• **Task**
Write out everything in the records exactly, apart from the pictures.

---------- The data ----------

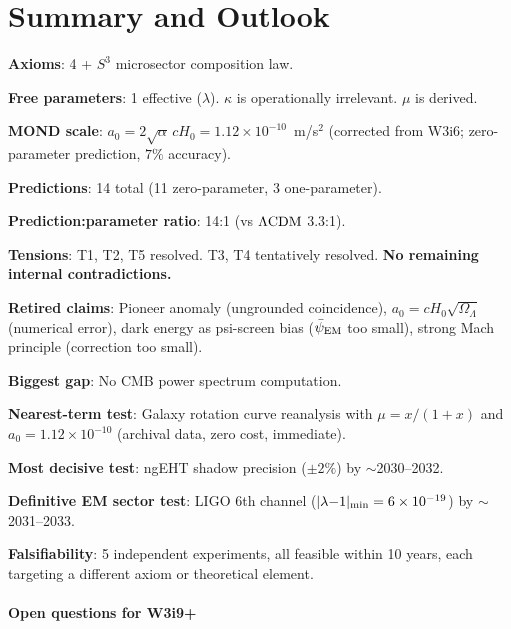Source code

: \documentclass[11pt]{article}
\newcommand{\ee}[1]{\times 10^{#1}}
\newcommand{\psiEM}{\bar{\psi}_{\rm EM}}
\newcommand{\aM}{a_0}
\newcommand{\LCDM}{\Lambda{\rm CDM}}
\newcommand{\Hzero}{H_0}
\newcommand{\lamdiff}{|\lambda{-}1|}
\newcommand{\mufd}{\mu}
\newcommand{\OmL}{\Omega_\Lambda}
\begin{document}
\part{Summary and Outlook}
\label{part:summary}

\begin{tcolorbox}[colback=green!5!white, colframe=green!60!black,
  title=\textbf{W3i8 Canonical Two-Component DFD: Final Summary Card}]

\textbf{Axioms}: 4 + $S^3$ microsector composition law.

\textbf{Free parameters}: 1 effective ($\lambda$). $\kappa$ is
operationally irrelevant. $\mufd$ is derived.

\textbf{MOND scale}: $\aM = 2\sqrt{\alpha}\,c\Hzero = 1.12\ee{-10}$~m/s$^2$
(corrected from W3i6; zero-parameter prediction, $7\%$ accuracy).

\textbf{Predictions}: 14 total (11 zero-parameter, 3 one-parameter).

\textbf{Prediction:parameter ratio}: 14:1 (vs $\LCDM$ 3.3:1).

\textbf{Tensions}: T1, T2, T5 resolved. T3, T4 tentatively resolved.
\textbf{No remaining internal contradictions.}

\textbf{Retired claims}: Pioneer anomaly (ungrounded coincidence),
$\aM = c\Hzero\sqrt{\OmL}$ (numerical error), dark energy as
psi-screen bias ($\psiEM$ too small), strong Mach principle
(correction too small).

\textbf{Biggest gap}: No CMB power spectrum computation.

\textbf{Nearest-term test}: Galaxy rotation curve reanalysis with
$\mufd = x/(1+x)$ and $\aM = 1.12\ee{-10}$ (archival data, zero
cost, immediate).

\textbf{Most decisive test}: ngEHT shadow precision ($\pm 2\%$) by
$\sim$2030--2032.

\textbf{Definitive EM sector test}: LIGO 6th channel
($\lamdiff_{\rm min} = 6\ee{-19}$) by $\sim$2031--2033.

\textbf{Falsifiability}: 5 independent experiments, all feasible
within 10 years, each targeting a different axiom or theoretical
element.
\end{tcolorbox}

\subsection*{Open questions for W3i9+}
\end{document}
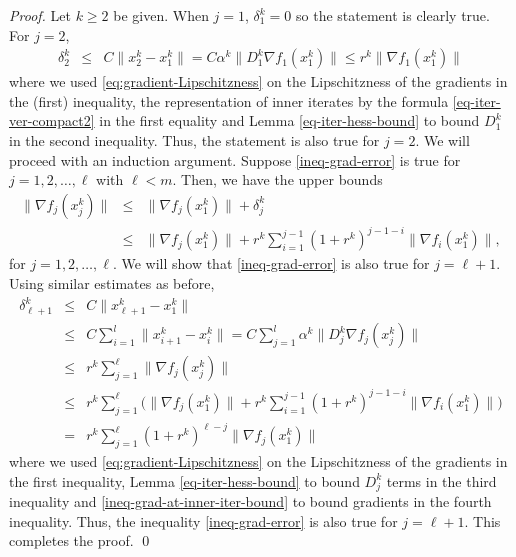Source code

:\documentclass[final,numbook]{svjour3}
\begin{document}
\begin{proof}
   Let $k\geq 2$ be given. When $j=1$, $\delta_1^k=0$ so the statement is clearly true. For $j=2$, 
\begin{eqnarray*}
	\delta_2^k &\leq & {C} \| x_2^k - x_1^k \| 
	=  {C} \alpha^k \big\| D_1^k \nabla f_1(x_1^k) \big\| 
	\leq  r^k  \big\| \nabla f_1(x_1^k)\big\|
\end{eqnarray*}  
where we used \eqref{eq:gradient-Lipschitzness} on the Lipschitzness of the gradients in the (first) inequality, the representation of inner iterates by the formula \eqref{eq-iter-ver-compact2} in the first equality and Lemma \ref{eq-iter-hess-bound} to bound $D_1^k$ in the second inequality. Thus, the statement is also true for $j=2$. We will proceed with an induction argument. Suppose \eqref{ineq-grad-error} is true for $j=1,2,\dots,\ell$ with $\ell<m$. Then, we have the upper bounds
\begin{eqnarray} \| \nabla f_j (x_j^k)\| &\leq & \| \nabla f_j(x_1^k)\| + \delta_j^k \nonumber \\ 
&\leq &
\| \nabla f_j(x_1^k)\| + r^k \sum_{i=1}^{j-1} (1+r^k)^{j-1-i} \| \nabla f_i(x_1^k)\|, 
\label{ineq-grad-at-inner-iter-bound}
\end{eqnarray}
for $j=1,2,\dots,\ell$. We will show that \eqref{ineq-grad-error} is also true for $j=\ell+1$. Using similar estimates as before,
\begin{eqnarray}\label{ineq-distance-bound-inner-iters-start}
  \delta_{\ell+1}^k &\leq & {C} \| x_{\ell+1}^k - x_1^k \| \\
  &\leq&  {C} \sum_{i=1}^l \| x_{i+1}^k - x_i^k \| 
   =  {C} \sum_{j=1}^l \alpha^k \| D_j^k \nabla f_j(x_j^k) \| \nonumber \\
   &\leq&  r^k \sum_{j=1}^\ell \| \nabla f_j(x_j^k) \| \nonumber \\
  & \leq & r^k \sum_{j=1}^\ell \bigg( \|\nabla f_j(x_1^k)\| + r^k \sum_{i=1}^{j-1} (1+r^k)^{j-1-i} \| \nabla f_i(x_1^k)\| \bigg) \nonumber \\
  & = & r^k \sum_{j=1}^\ell (1 + r^k)^{\ell - j} \| \nabla f_j (x_1^k) \| \label{ineq-distance-bound-inner-iters-end}
\end{eqnarray} 
where we used \eqref{eq:gradient-Lipschitzness} on the Lipschitzness of the gradients in the first inequality, Lemma \ref{eq-iter-hess-bound} to bound $D_j^k$ terms in the third inequality and \eqref{ineq-grad-at-inner-iter-bound} to bound gradients in the fourth inequality. Thus, the inequality \eqref{ineq-grad-error} is also true for $j=\ell+1$. This completes the proof. \qed
\end{proof}
\end{document}
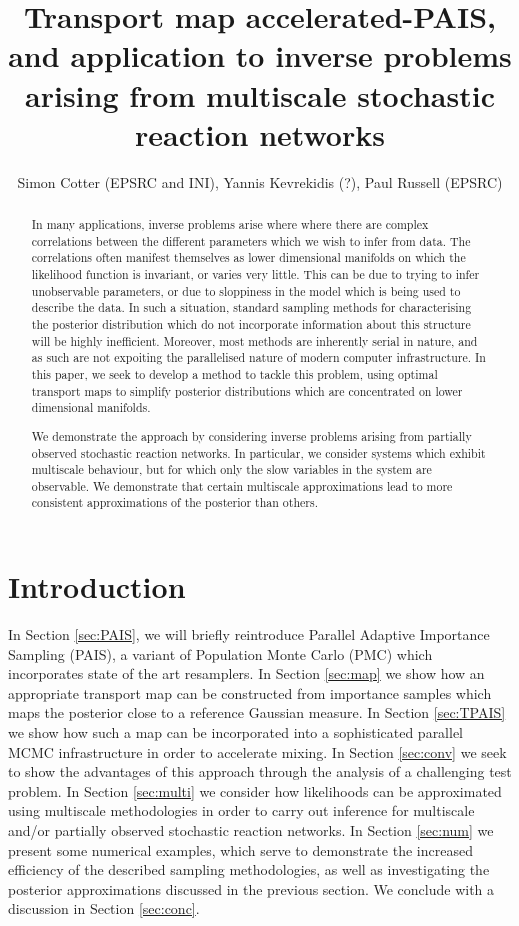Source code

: \documentclass[final]{siamltex}
\title{Transport map accelerated-PAIS, and application to inverse problems arising from
  multiscale stochastic reaction networks}
\author{Simon Cotter (EPSRC and INI), Yannis Kevrekidis (?), Paul
  Russell (EPSRC)}
\begin{document}
\maketitle
\begin{abstract}
In many applications, inverse problems arise where where there are
complex correlations between the different parameters which we wish to
infer from data. The correlations often manifest themselves as lower
dimensional manifolds on which the likelihood function is
invariant, or varies very little. This can be due to trying to infer
unobservable parameters, or due to sloppiness in the model which is
being used to describe the data. In such a situation, standard
sampling methods for characterising the posterior distribution which
do not incorporate information about this structure will be highly
inefficient. Moreover, most methods are inherently serial in nature,
and as such are not expoiting the parallelised  nature of modern
computer infrastructure. In this paper, we seek to develop a method to
tackle this problem, using optimal transport maps to simplify
posterior distributions which are concentrated on lower dimensional
manifolds.

We demonstrate the approach by considering inverse problems arising
from partially observed stochastic reaction networks. In particular,
we consider systems which exhibit multiscale behaviour, but for which
only the slow variables in the system are observable. We demonstrate
that certain multiscale approximations lead to more consistent
approximations of the posterior than others.
\end{abstract}


\section{Introduction}

In Section \ref{sec:PAIS}, we will briefly reintroduce Parallel
Adaptive Importance Sampling (PAIS), a variant of Population Monte
Carlo (PMC) which incorporates state of the art resamplers. In Section \ref{sec:map} we show how an appropriate transport map can
be constructed from importance samples which maps the posterior close
to a reference Gaussian measure. In Section \ref{sec:TPAIS} we show
how such a map can be incorporated into a sophisticated parallel MCMC
infrastructure in order to accelerate mixing. In Section
\ref{sec:conv} we seek to show the advantages of this approach through
the analysis of a challenging test problem. In Section
\ref{sec:multi} we consider how likelihoods can be approximated using
 multiscale methodologies in order to carry out inference for
multiscale and/or partially observed stochastic reaction networks. In
Section \ref{sec:num} we present some numerical examples, which serve
to demonstrate the increased efficiency of the described sampling
methodologies, as well as investigating the posterior approximations
discussed in the previous section. We conclude with a discussion in
Section \ref{sec:conc}.
\end{document}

----------

• **Written solution**
Source code

: \documentclass[11pt]{article}
\newcommand{\ee}[1]{\times 10^{#1}}
\newcommand{\psiEM}{\bar{\psi}_{\rm EM}}
\newcommand{\aM}{a_0}
\newcommand{\LCDM}{\Lambda{\rm CDM}}
\newcommand{\Hzero}{H_0}
\newcommand{\lamdiff}{|\lambda{-}1|}
\newcommand{\mufd}{\mu}
\newcommand{\OmL}{\Omega_\Lambda}
\begin{document}
\part{Summary and Outlook}
\label{part:summary}

\begin{tcolorbox}[colback=green!5!white, colframe=green!60!black,
  title=\textbf{W3i8 Canonical Two-Component DFD: Final Summary Card}]

\textbf{Axioms}: 4 + $S^3$ microsector composition law.

\textbf{Free parameters}: 1 effective ($\lambda$). $\kappa$ is
operationally irrelevant. $\mufd$ is derived.

\textbf{MOND scale}: $\aM = 2\sqrt{\alpha}\,c\Hzero = 1.12\ee{-10}$~m/s$^2$
(corrected from W3i6; zero-parameter prediction, $7\%$ accuracy).

\textbf{Predictions}: 14 total (11 zero-parameter, 3 one-parameter).

\textbf{Prediction:parameter ratio}: 14:1 (vs $\LCDM$ 3.3:1).

\textbf{Tensions}: T1, T2, T5 resolved. T3, T4 tentatively resolved.
\textbf{No remaining internal contradictions.}

\textbf{Retired claims}: Pioneer anomaly (ungrounded coincidence),
$\aM = c\Hzero\sqrt{\OmL}$ (numerical error), dark energy as
psi-screen bias ($\psiEM$ too small), strong Mach principle
(correction too small).

\textbf{Biggest gap}: No CMB power spectrum computation.

\textbf{Nearest-term test}: Galaxy rotation curve reanalysis with
$\mufd = x/(1+x)$ and $\aM = 1.12\ee{-10}$ (archival data, zero
cost, immediate).

\textbf{Most decisive test}: ngEHT shadow precision ($\pm 2\%$) by
$\sim$2030--2032.

\textbf{Definitive EM sector test}: LIGO 6th channel
($\lamdiff_{\rm min} = 6\ee{-19}$) by $\sim$2031--2033.

\textbf{Falsifiability}: 5 independent experiments, all feasible
within 10 years, each targeting a different axiom or theoretical
element.
\end{tcolorbox}

\subsection*{Open questions for W3i9+}
\end{document}
Source code

:\documentclass[final,numbook]{svjour3}
\begin{document}
\begin{proof}
   Let $k\geq 2$ be given. When $j=1$, $\delta_1^k=0$ so the statement is clearly true. For $j=2$, 
\begin{eqnarray*}
	\delta_2^k &\leq & {C} \| x_2^k - x_1^k \| 
	=  {C} \alpha^k \big\| D_1^k \nabla f_1(x_1^k) \big\| 
	\leq  r^k  \big\| \nabla f_1(x_1^k)\big\|
\end{eqnarray*}  
where we used \eqref{eq:gradient-Lipschitzness} on the Lipschitzness of the gradients in the (first) inequality, the representation of inner iterates by the formula \eqref{eq-iter-ver-compact2} in the first equality and Lemma \ref{eq-iter-hess-bound} to bound $D_1^k$ in the second inequality. Thus, the statement is also true for $j=2$. We will proceed with an induction argument. Suppose \eqref{ineq-grad-error} is true for $j=1,2,\dots,\ell$ with $\ell<m$. Then, we have the upper bounds
\begin{eqnarray} \| \nabla f_j (x_j^k)\| &\leq & \| \nabla f_j(x_1^k)\| + \delta_j^k \nonumber \\ 
&\leq &
\| \nabla f_j(x_1^k)\| + r^k \sum_{i=1}^{j-1} (1+r^k)^{j-1-i} \| \nabla f_i(x_1^k)\|, 
\label{ineq-grad-at-inner-iter-bound}
\end{eqnarray}
for $j=1,2,\dots,\ell$. We will show that \eqref{ineq-grad-error} is also true for $j=\ell+1$. Using similar estimates as before,
\begin{eqnarray}\label{ineq-distance-bound-inner-iters-start}
  \delta_{\ell+1}^k &\leq & {C} \| x_{\ell+1}^k - x_1^k \| \\
  &\leq&  {C} \sum_{i=1}^l \| x_{i+1}^k - x_i^k \| 
   =  {C} \sum_{j=1}^l \alpha^k \| D_j^k \nabla f_j(x_j^k) \| \nonumber \\
   &\leq&  r^k \sum_{j=1}^\ell \| \nabla f_j(x_j^k) \| \nonumber \\
  & \leq & r^k \sum_{j=1}^\ell \bigg( \|\nabla f_j(x_1^k)\| + r^k \sum_{i=1}^{j-1} (1+r^k)^{j-1-i} \| \nabla f_i(x_1^k)\| \bigg) \nonumber \\
  & = & r^k \sum_{j=1}^\ell (1 + r^k)^{\ell - j} \| \nabla f_j (x_1^k) \| \label{ineq-distance-bound-inner-iters-end}
\end{eqnarray} 
where we used \eqref{eq:gradient-Lipschitzness} on the Lipschitzness of the gradients in the first inequality, Lemma \ref{eq-iter-hess-bound} to bound $D_j^k$ terms in the third inequality and \eqref{ineq-grad-at-inner-iter-bound} to bound gradients in the fourth inequality. Thus, the inequality \eqref{ineq-grad-error} is also true for $j=\ell+1$. This completes the proof. \qed
\end{proof}
\end{document}
Source code

: \documentclass[final]{siamltex}
\title{Transport map accelerated-PAIS, and application to inverse problems arising from
  multiscale stochastic reaction networks}
\author{Simon Cotter (EPSRC and INI), Yannis Kevrekidis (?), Paul
  Russell (EPSRC)}
\begin{document}
\maketitle
\begin{abstract}
In many applications, inverse problems arise where where there are
complex correlations between the different parameters which we wish to
infer from data. The correlations often manifest themselves as lower
dimensional manifolds on which the likelihood function is
invariant, or varies very little. This can be due to trying to infer
unobservable parameters, or due to sloppiness in the model which is
being used to describe the data. In such a situation, standard
sampling methods for characterising the posterior distribution which
do not incorporate information about this structure will be highly
inefficient. Moreover, most methods are inherently serial in nature,
and as such are not expoiting the parallelised  nature of modern
computer infrastructure. In this paper, we seek to develop a method to
tackle this problem, using optimal transport maps to simplify
posterior distributions which are concentrated on lower dimensional
manifolds.

We demonstrate the approach by considering inverse problems arising
from partially observed stochastic reaction networks. In particular,
we consider systems which exhibit multiscale behaviour, but for which
only the slow variables in the system are observable. We demonstrate
that certain multiscale approximations lead to more consistent
approximations of the posterior than others.
\end{abstract}


\section{Introduction}

In Section \ref{sec:PAIS}, we will briefly reintroduce Parallel
Adaptive Importance Sampling (PAIS), a variant of Population Monte
Carlo (PMC) which incorporates state of the art resamplers. In Section \ref{sec:map} we show how an appropriate transport map can
be constructed from importance samples which maps the posterior close
to a reference Gaussian measure. In Section \ref{sec:TPAIS} we show
how such a map can be incorporated into a sophisticated parallel MCMC
infrastructure in order to accelerate mixing. In Section
\ref{sec:conv} we seek to show the advantages of this approach through
the analysis of a challenging test problem. In Section
\ref{sec:multi} we consider how likelihoods can be approximated using
 multiscale methodologies in order to carry out inference for
multiscale and/or partially observed stochastic reaction networks. In
Section \ref{sec:num} we present some numerical examples, which serve
to demonstrate the increased efficiency of the described sampling
methodologies, as well as investigating the posterior approximations
discussed in the previous section. We conclude with a discussion in
Section \ref{sec:conc}.
\end{document}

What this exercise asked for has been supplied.